SOURCE DATA section start

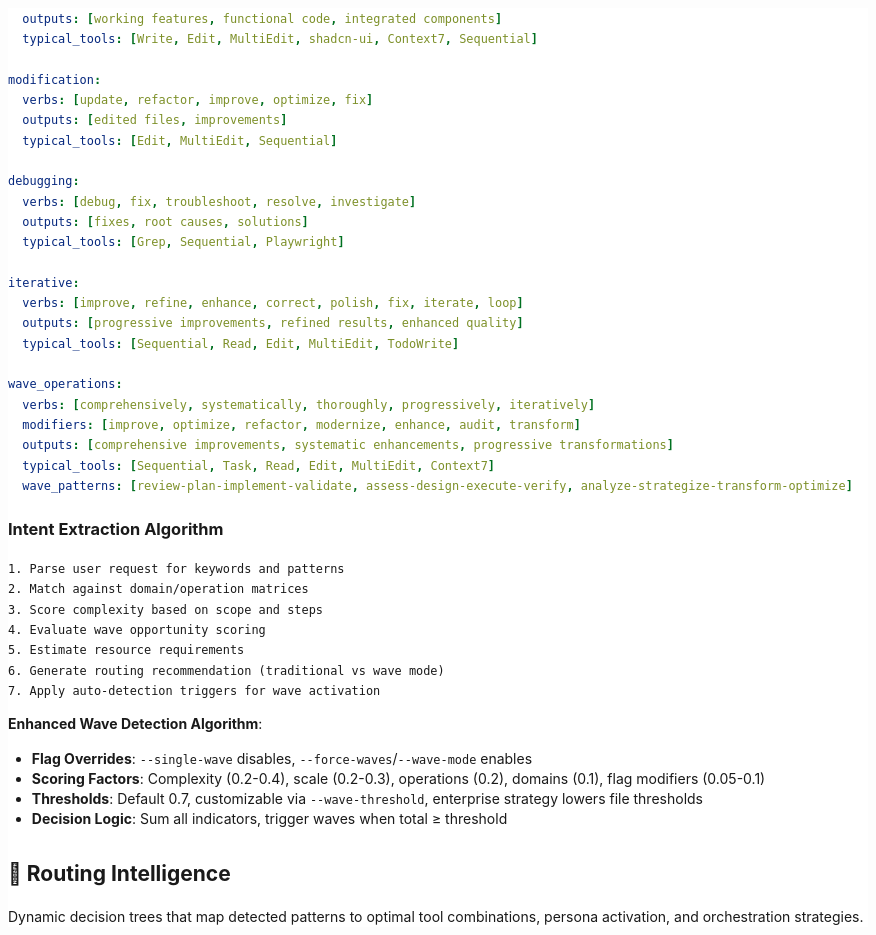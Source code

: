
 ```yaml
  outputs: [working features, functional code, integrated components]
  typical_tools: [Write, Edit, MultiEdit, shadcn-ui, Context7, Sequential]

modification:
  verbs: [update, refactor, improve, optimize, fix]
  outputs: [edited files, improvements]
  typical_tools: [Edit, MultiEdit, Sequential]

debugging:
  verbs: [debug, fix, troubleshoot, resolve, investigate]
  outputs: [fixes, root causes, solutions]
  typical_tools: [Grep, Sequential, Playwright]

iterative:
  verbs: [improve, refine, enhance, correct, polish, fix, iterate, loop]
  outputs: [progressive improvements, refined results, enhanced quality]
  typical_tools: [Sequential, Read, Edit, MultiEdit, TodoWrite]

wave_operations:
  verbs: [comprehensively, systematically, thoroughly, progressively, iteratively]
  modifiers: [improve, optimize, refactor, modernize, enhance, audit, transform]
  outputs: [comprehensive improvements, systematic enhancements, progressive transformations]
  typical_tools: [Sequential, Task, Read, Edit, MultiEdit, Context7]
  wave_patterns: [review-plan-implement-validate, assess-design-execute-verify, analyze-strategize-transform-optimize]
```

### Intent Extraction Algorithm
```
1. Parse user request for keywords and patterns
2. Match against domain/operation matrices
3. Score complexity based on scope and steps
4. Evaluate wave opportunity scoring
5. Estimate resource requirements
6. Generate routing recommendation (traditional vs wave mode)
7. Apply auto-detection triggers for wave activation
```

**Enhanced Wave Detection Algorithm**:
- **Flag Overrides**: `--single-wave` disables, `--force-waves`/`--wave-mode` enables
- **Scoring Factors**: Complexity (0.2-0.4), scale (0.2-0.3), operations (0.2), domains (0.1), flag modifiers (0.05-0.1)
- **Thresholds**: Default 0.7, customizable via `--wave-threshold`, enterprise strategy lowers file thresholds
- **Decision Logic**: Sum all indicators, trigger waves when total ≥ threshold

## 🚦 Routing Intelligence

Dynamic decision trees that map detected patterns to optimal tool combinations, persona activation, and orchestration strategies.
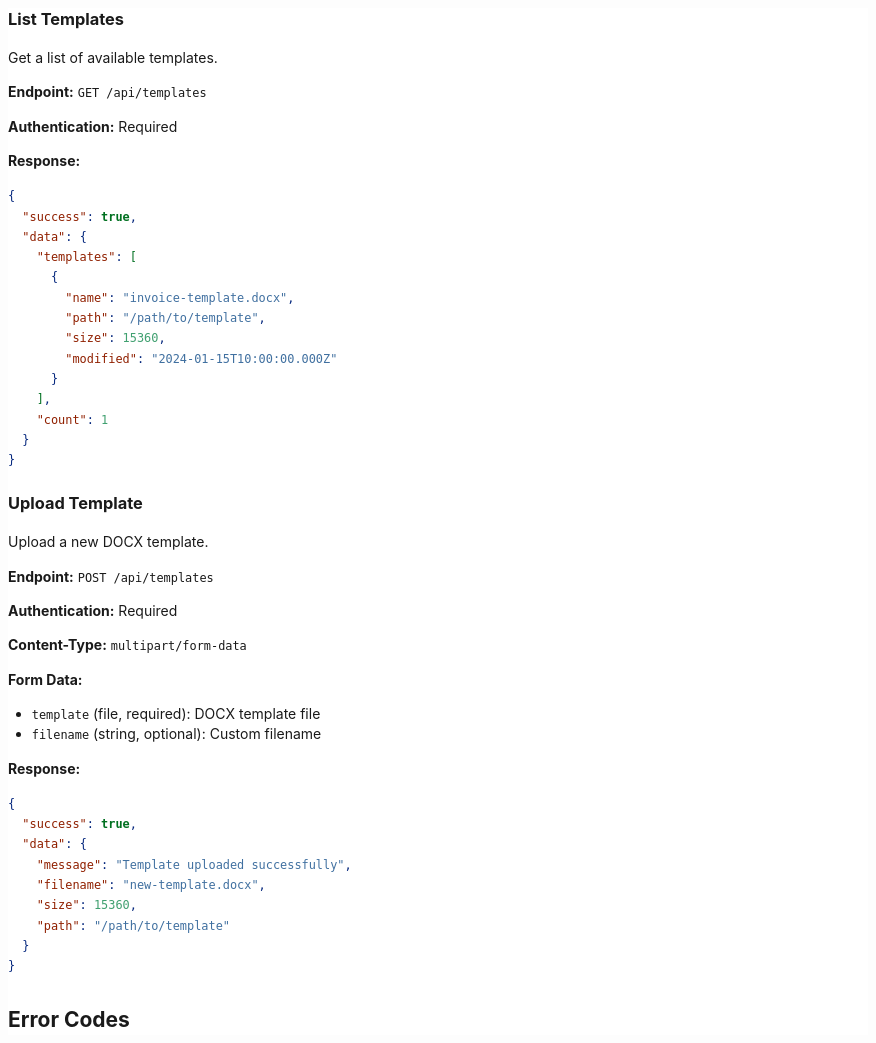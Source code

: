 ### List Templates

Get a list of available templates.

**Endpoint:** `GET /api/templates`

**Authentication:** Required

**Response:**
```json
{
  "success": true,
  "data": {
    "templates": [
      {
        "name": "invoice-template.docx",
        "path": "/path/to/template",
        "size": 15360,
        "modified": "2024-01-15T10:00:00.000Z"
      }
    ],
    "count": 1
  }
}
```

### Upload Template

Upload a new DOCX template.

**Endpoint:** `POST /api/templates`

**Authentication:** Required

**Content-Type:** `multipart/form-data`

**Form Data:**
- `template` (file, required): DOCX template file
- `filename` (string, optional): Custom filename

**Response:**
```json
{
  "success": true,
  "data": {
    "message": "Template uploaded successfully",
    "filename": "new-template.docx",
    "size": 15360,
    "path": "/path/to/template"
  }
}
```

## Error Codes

SOURCE DATA section end

Show me every line of the entries above that holds "path".

OUTPUT FOR THIS EXERCISE:
        "path": "/path/to/template",
    "path": "/path/to/template"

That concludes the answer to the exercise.